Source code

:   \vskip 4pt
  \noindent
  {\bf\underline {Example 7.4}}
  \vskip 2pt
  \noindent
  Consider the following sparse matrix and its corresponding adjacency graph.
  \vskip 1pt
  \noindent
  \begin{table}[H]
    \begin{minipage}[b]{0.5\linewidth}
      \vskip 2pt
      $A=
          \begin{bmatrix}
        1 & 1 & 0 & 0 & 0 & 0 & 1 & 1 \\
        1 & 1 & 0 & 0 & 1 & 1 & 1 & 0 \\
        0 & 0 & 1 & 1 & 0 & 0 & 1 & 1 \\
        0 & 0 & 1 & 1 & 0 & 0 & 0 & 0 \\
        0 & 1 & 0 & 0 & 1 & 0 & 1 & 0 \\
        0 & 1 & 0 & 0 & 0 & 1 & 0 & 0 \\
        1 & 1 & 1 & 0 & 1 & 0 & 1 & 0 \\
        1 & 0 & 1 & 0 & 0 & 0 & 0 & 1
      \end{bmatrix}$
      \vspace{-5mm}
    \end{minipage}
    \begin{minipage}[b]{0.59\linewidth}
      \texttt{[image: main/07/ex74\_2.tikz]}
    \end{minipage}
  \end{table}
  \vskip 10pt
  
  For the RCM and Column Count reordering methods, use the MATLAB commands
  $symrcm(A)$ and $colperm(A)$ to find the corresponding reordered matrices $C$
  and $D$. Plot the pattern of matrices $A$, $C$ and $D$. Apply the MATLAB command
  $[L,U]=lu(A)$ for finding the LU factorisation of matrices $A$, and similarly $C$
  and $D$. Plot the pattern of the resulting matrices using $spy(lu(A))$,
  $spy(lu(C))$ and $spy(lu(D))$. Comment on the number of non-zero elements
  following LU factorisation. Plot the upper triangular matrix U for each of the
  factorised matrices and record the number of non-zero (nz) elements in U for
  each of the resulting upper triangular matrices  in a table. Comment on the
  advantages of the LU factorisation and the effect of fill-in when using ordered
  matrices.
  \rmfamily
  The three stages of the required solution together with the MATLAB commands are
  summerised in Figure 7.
──────────
=== Problem description ===
Your task is to write out every record exactly.

=== Exercise solution ===
Source code

:   \vskip 4pt
  \noindent
  {\bf\underline {Example 7.4}}
  \vskip 2pt
  \noindent
  Consider the following sparse matrix and its corresponding adjacency graph.
  \vskip 1pt
  \noindent
  \begin{table}[H]
    \begin{minipage}[b]{0.5\linewidth}
      \vskip 2pt
      $A=
          \begin{bmatrix}
        1 & 1 & 0 & 0 & 0 & 0 & 1 & 1 \\
        1 & 1 & 0 & 0 & 1 & 1 & 1 & 0 \\
        0 & 0 & 1 & 1 & 0 & 0 & 1 & 1 \\
        0 & 0 & 1 & 1 & 0 & 0 & 0 & 0 \\
        0 & 1 & 0 & 0 & 1 & 0 & 1 & 0 \\
        0 & 1 & 0 & 0 & 0 & 1 & 0 & 0 \\
        1 & 1 & 1 & 0 & 1 & 0 & 1 & 0 \\
        1 & 0 & 1 & 0 & 0 & 0 & 0 & 1
      \end{bmatrix}$
      \vspace{-5mm}
    \end{minipage}
    \begin{minipage}[b]{0.59\linewidth}
      \texttt{[image: main/07/ex74\_2.tikz]}
    \end{minipage}
  \end{table}
  \vskip 10pt
  
  For the RCM and Column Count reordering methods, use the MATLAB commands
  $symrcm(A)$ and $colperm(A)$ to find the corresponding reordered matrices $C$
  and $D$. Plot the pattern of matrices $A$, $C$ and $D$. Apply the MATLAB command
  $[L,U]=lu(A)$ for finding the LU factorisation of matrices $A$, and similarly $C$
  and $D$. Plot the pattern of the resulting matrices using $spy(lu(A))$,
  $spy(lu(C))$ and $spy(lu(D))$. Comment on the number of non-zero elements
  following LU factorisation. Plot the upper triangular matrix U for each of the
  factorised matrices and record the number of non-zero (nz) elements in U for
  each of the resulting upper triangular matrices  in a table. Comment on the
  advantages of the LU factorisation and the effect of fill-in when using ordered
  matrices.
  \rmfamily
  The three stages of the required solution together with the MATLAB commands are
  summerised in Figure 7.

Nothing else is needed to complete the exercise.